Introduction: The Terms You Never Read
Most therapists never read what their EHR's terms say about their notes — or about their clients' actual words. That was a reasonable gap to have when an EHR was a filing cabinet with a login. It is a harder gap to defend now that AI scribes are mainstream and the question "what happens to the transcript of my session?" is a clinical-ethics question, not just an IT detail.
This is a neutral, sourced walkthrough of SimplePractice AI data practices: how the AI Note Taker handles your sessions, what the published transcript-retention policy actually says (including a change taking effect June 16, 2026), who owns the data and what the Terms of Service grant, and how private-equity ownership reframes data as an asset. Every factual claim is tied to a SimplePractice-owned page or to named journalism, with a date. Where a claim is interpretation rather than documented fact, it is labeled Commentary.
One disclaimer up front: this is general information, not legal advice, and it is not a feature comparison. Terms change. Open the live SimplePractice pages and your own account settings to confirm the current language before you rely on any of it.
How SimplePractice's AI Note Taker Handles Your Sessions
Start with the documented data lifecycle, neutrally, from SimplePractice's own support pages (accessed 2026-06-14). On its face, it is fairly conservative.

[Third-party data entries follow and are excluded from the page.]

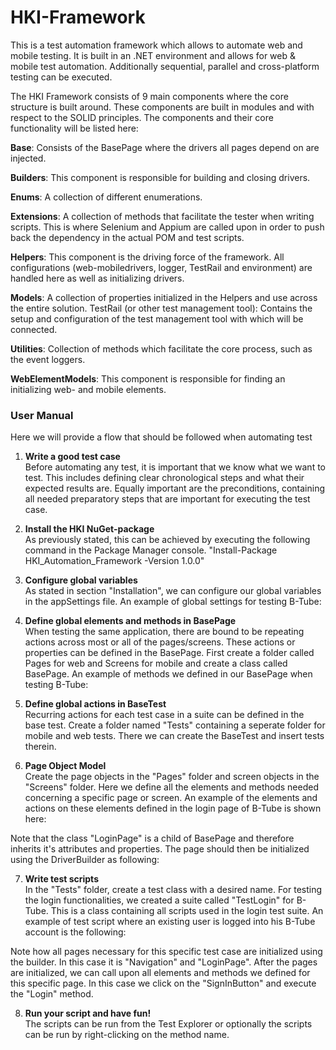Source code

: ﻿# HKI-Framework
 
This is a test automation framework which allows to automate web and mobile testing. It is built in an .NET environment and allows for web & mobile test automation. Additionally sequential, parallel and cross-platform testing can be executed. 

The HKI Framework consists of 9 main components where the core structure is built around. 
These components are built in modules and with respect to the SOLID principles. The 
components and their core functionality will be listed here:

**Base**: Consists of the BasePage where the drivers all pages depend on are injected.

**Builders**: This component is responsible for building and closing drivers.

**Enums**: A collection of different enumerations.

**Extensions**: A collection of methods that facilitate the tester when writing scripts. This is where 
Selenium and Appium are called upon in order to push back the dependency in the actual POM 
and test scripts.

**Helpers**: This component is the driving force of the framework. All configurations (web-mobiledrivers, logger, TestRail and environment) are handled here as well as initializing drivers.

**Models**: A collection of properties initialized in the Helpers and use across the entire solution.
TestRail (or other test management tool): Contains the setup and configuration of the test 
management tool with which will be connected. 

**Utilities**: Collection of methods which facilitate the core process, such as the event loggers. 

**WebElementModels**: This component is responsible for finding an initializing web- and mobile 
elements.

### User Manual

Here we will provide a flow that should be followed when automating test

1. **Write a good test case**<br>
Before automating any test, it is important that we know what we want to test. This includes defining clear chronological steps and what their expected results are. Equally important are the preconditions, containing all needed preparatory steps that are important for executing the test case.
 
2. **Install the HKI NuGet-package**<br>
As previously stated, this can be achieved by executing the following command in the Package Manager console.
"Install-Package HKI_Automation_Framework -Version 1.0.0"
 
3. **Configure global variables**<br>
As stated in section "Installation", we can configure our global variables in the appSettings file. An example of global
settings for testing B-Tube:

 
4. **Define global elements and methods in BasePage**<br>
When testing the same application, there are bound to be repeating actions across most or all of the pages/screens. These actions or properties can be defined in the BasePage. First create a folder called Pages for web and Screens for mobile and create a class called BasePage. An example of methods we defined in our BasePage when testing B-Tube:


 
5. **Define global actions in BaseTest**<br>
Recurring actions for each test case in a suite can be defined in the base test. Create a folder named "Tests" containing a seperate folder for mobile and web tests. There we can create the BaseTest and insert tests therein.

 
 
6. **Page Object Model**<br>
Create the page objects in the "Pages" folder  and screen objects in the "Screens" folder. Here we define all the elements and methods needed concerning a specific page or screen. An example of the elements and actions on these elements defined in the login page of B-Tube is shown here:

Note that the class "LoginPage" is a child of BasePage and therefore inherits it's attributes and properties. The page should then be initialized using the DriverBuilder as following:

 
7. **Write test scripts**<br>
In the "Tests" folder, create a test class with a desired name. For testing the login functionalities, we created a suite called "TestLogin" for B-Tube. This is a class containing all scripts used in the login test suite. An example of test script where an existing user is logged into his B-Tube account is the following:
 

Note how all pages necessary for this specific test case are initialized using the builder. In this case it is "Navigation" and "LoginPage". After the pages are initialized, we can call upon all elements and methods we defined for this specific page. In this case we click on the "SignInButton" and execute the "Login" method.
 

 
8. **Run your script and have fun!**<br>
The scripts can be run from the Test Explorer or optionally the scripts can be run by right-clicking on the method name.
 
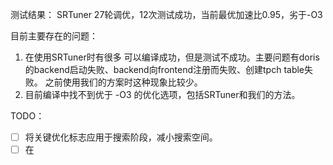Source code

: 测试结果：
SRTuner 27轮调优，12次测试成功，当前最优加速比0.95，劣于-O3

目前主要存在的问题：
1. 在使用SRTuner时有很多 可以编译成功，但是测试不成功。主要问题有doris的backend启动失败、backend向frontend注册而失败、创建tpch table失败。 之前使用我们的方案时这种现象比较少。
2. 目前编译中找不到优于 -O3 的优化选项，包括SRTuner和我们的方法。

TODO：
- [ ] 将关键优化标志应用于搜索阶段，减小搜索空间。
- [ ] 在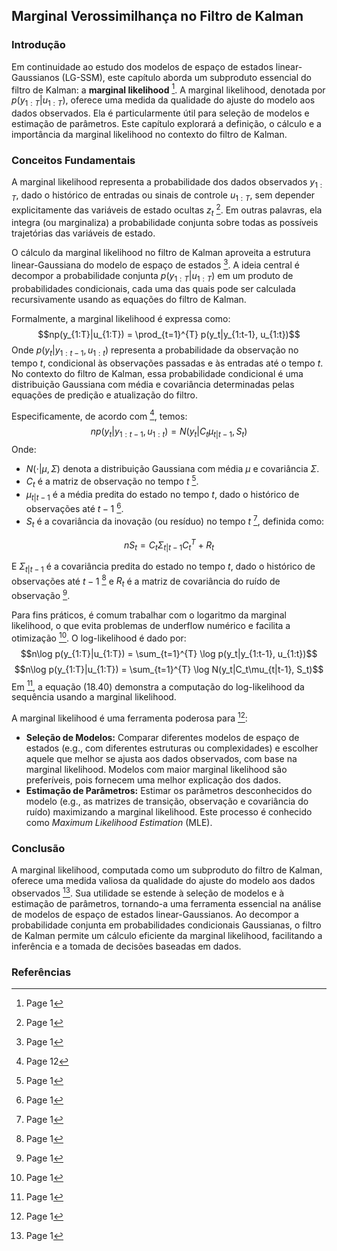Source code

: ## Marginal Verossimilhança no Filtro de Kalman

### Introdução
Em continuidade ao estudo dos modelos de espaço de estados linear-Gaussianos (LG-SSM), este capítulo aborda um subproduto essencial do filtro de Kalman: a **marginal likelihood** [^1]. A marginal likelihood, denotada por $p(y_{1:T}|u_{1:T})$, oferece uma medida da qualidade do ajuste do modelo aos dados observados. Ela é particularmente útil para seleção de modelos e estimação de parâmetros. Este capítulo explorará a definição, o cálculo e a importância da marginal likelihood no contexto do filtro de Kalman.

### Conceitos Fundamentais
A marginal likelihood representa a probabilidade dos dados observados $y_{1:T}$, dado o histórico de entradas ou sinais de controle $u_{1:T}$, sem depender explicitamente das variáveis de estado ocultas $z_t$ [^1]. Em outras palavras, ela integra (ou marginaliza) a probabilidade conjunta sobre todas as possíveis trajetórias das variáveis de estado.

O cálculo da marginal likelihood no filtro de Kalman aproveita a estrutura linear-Gaussiana do modelo de espaço de estados [^1]. A ideia central é decompor a probabilidade conjunta $p(y_{1:T}|u_{1:T})$ em um produto de probabilidades condicionais, cada uma das quais pode ser calculada recursivamente usando as equações do filtro de Kalman.

Formalmente, a marginal likelihood é expressa como:
$$np(y_{1:T}|u_{1:T}) = \prod_{t=1}^{T} p(y_t|y_{1:t-1}, u_{1:t})$$
Onde $p(y_t|y_{1:t-1}, u_{1:t})$ representa a probabilidade da observação no tempo $t$, condicional às observações passadas e às entradas até o tempo $t$. No contexto do filtro de Kalman, essa probabilidade condicional é uma distribuição Gaussiana com média e covariância determinadas pelas equações de predição e atualização do filtro.

Especificamente, de acordo com [^12], temos:
$$np(y_t|y_{1:t-1}, u_{1:t}) = N(y_t|C_t\mu_{t|t-1}, S_t)$$
Onde:
*   $N(\cdot|\mu, \Sigma)$ denota a distribuição Gaussiana com média $\mu$ e covariância $\Sigma$.
*   $C_t$ é a matriz de observação no tempo $t$ [^1].
*   $\mu_{t|t-1}$ é a média predita do estado no tempo $t$, dado o histórico de observações até $t-1$ [^1].
*   $S_t$ é a covariância da inovação (ou resíduo) no tempo $t$ [^1], definida como:

$$nS_t = C_t\Sigma_{t|t-1}C_t^T + R_t$$

E $\Sigma_{t|t-1}$ é a covariância predita do estado no tempo $t$, dado o histórico de observações até $t-1$ [^1] e $R_t$ é a matriz de covariância do ruído de observação [^1].

Para fins práticos, é comum trabalhar com o logaritmo da marginal likelihood, o que evita problemas de underflow numérico e facilita a otimização [^1]. O log-likelihood é dado por:
$$n\log p(y_{1:T}|u_{1:T}) = \sum_{t=1}^{T} \log p(y_t|y_{1:t-1}, u_{1:t})$$
$$n\log p(y_{1:T}|u_{1:T}) = \sum_{t=1}^{T} \log N(y_t|C_t\mu_{t|t-1}, S_t)$$
Em [^1], a equação (18.40) demonstra a computação do log-likelihood da sequência usando a marginal likelihood.

A marginal likelihood é uma ferramenta poderosa para [^1]:
*   **Seleção de Modelos:** Comparar diferentes modelos de espaço de estados (e.g., com diferentes estruturas ou complexidades) e escolher aquele que melhor se ajusta aos dados observados, com base na marginal likelihood. Modelos com maior marginal likelihood são preferíveis, pois fornecem uma melhor explicação dos dados.
*   **Estimação de Parâmetros:** Estimar os parâmetros desconhecidos do modelo (e.g., as matrizes de transição, observação e covariância do ruído) maximizando a marginal likelihood. Este processo é conhecido como *Maximum Likelihood Estimation* (MLE).

### Conclusão
A marginal likelihood, computada como um subproduto do filtro de Kalman, oferece uma medida valiosa da qualidade do ajuste do modelo aos dados observados [^1]. Sua utilidade se estende à seleção de modelos e à estimação de parâmetros, tornando-a uma ferramenta essencial na análise de modelos de espaço de estados linear-Gaussianos. Ao decompor a probabilidade conjunta em probabilidades condicionais Gaussianas, o filtro de Kalman permite um cálculo eficiente da marginal likelihood, facilitando a inferência e a tomada de decisões baseadas em dados.

### Referências
[^1]: Page 1
[^12]: Page 12
<!-- END -->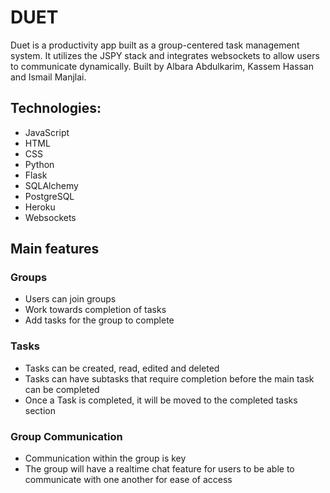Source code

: # DUET
Duet is a productivity app built as a group-centered task management system. It utilizes the JSPY stack and integrates websockets to allow users to communicate dynamically. Built by Albara Abdulkarim, Kassem Hassan and Ismail Manjlai.

## Technologies:
* JavaScript
* HTML
* CSS
* Python
* Flask
* SQLAlchemy
* PostgreSQL
* Heroku
* Websockets

## Main features

### Groups
* Users can join groups
* Work towards completion of tasks
* Add tasks for the group to complete

### Tasks
* Tasks can be created, read, edited and deleted
* Tasks can have subtasks that require completion before the main task can be completed
* Once a Task is completed, it will be moved to the completed tasks section

### Group Communication
* Communication within the group is key
* The group will have a realtime chat feature for users to be able to communicate with one another for ease of access


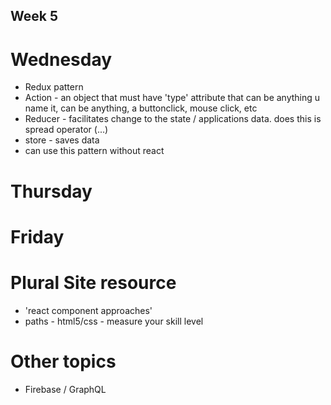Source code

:## Week 5

# Wednesday

* Redux pattern
* Action - an object that must have 'type' attribute that can be anything u name it, can be anything, a buttonclick, mouse click, etc
* Reducer - facilitates change to the state / applications data. does this is spread operator (...)
* store - saves data
* can use this pattern without react

# Thursday



# Friday



# Plural Site resource 
* 'react component approaches'
* paths - html5/css - measure your skill level

# Other topics
* Firebase / GraphQL

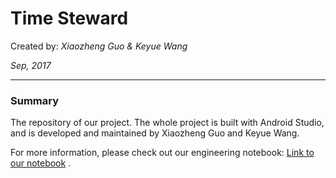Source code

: # Time Steward
Created by: _Xiaozheng Guo & Keyue Wang_  

_Sep, 2017_

---
### Summary
The repository of our project. The whole project is built with Android Studio, and is developed and maintained by Xiaozheng Guo and Keyue Wang.

For more information, please check out our engineering notebook: [Link to our notebook](https://www.gitbook.com/book/kwang-xguo-mob/kwang-xguo-mob-notebook/details) .
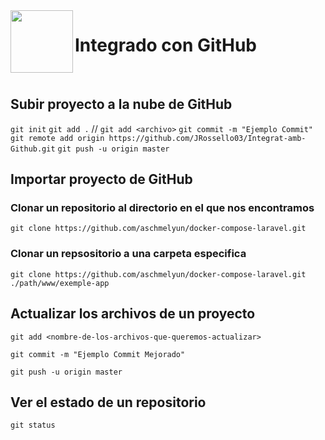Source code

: <img src="https://www.trecebits.com/wp-content/uploads/2019/11/GITHUB.jpg" align="left" width="auto" height="100px"/>

# Integrado con GitHub

<br>

## **Subir proyecto a la nube de GitHub**

`git init`
`git add .` // `git add <archivo>`
`git commit -m "Ejemplo Commit"`
`git remote add origin https://github.com/JRossello03/Integrat-amb-Github.git`
`git push -u origin master`

## **Importar proyecto de GitHub**

### Clonar un repositorio al directorio en el que nos encontramos

`git clone https://github.com/aschmelyun/docker-compose-laravel.git`

### Clonar un repsositorio a una carpeta especifica

`git clone https://github.com/aschmelyun/docker-compose-laravel.git ./path/www/exemple-app`

## **Actualizar los archivos de un proyecto**

`git add <nombre-de-los-archivos-que-queremos-actualizar>`

`git commit -m "Ejemplo Commit Mejorado"`

`git push -u origin master`

## **Ver el estado de un repositorio**

`git status`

- It transcribes; it does not record. According to SimplePractice Support ("Understanding Note Taker" and "Note Taker FAQs"), Note Taker creates a real-time transcript of the appointment. It does not create or store a session recording — only the transcript is generated.
- Audio is deleted immediately. Per the "Transcript retention FAQs," the audio is deleted immediately after the transcript is generated. There is no stored recording to leak, subpoena, or breach.
- The draft requires your review. Per "Understanding Note Taker," a draft progress note is generated from the transcript plus the client's previous progress note, and the clinician is required to carefully review and edit it before it becomes the note of record.
- Where it works. Per SimplePractice's support articles, Note Taker's live telehealth capture works only with SimplePractice's own Telehealth (web and mobile) — not Zoom, Doxy, or other third-party video platforms (see "Using Note Taker with telehealth"). For in-person sessions it is accessed via the SimplePractice for Clinicians app on Apple devices ("Using Note Taker during in-person sessions"), and clinicians can also upload an audio or text file afterward to generate a draft.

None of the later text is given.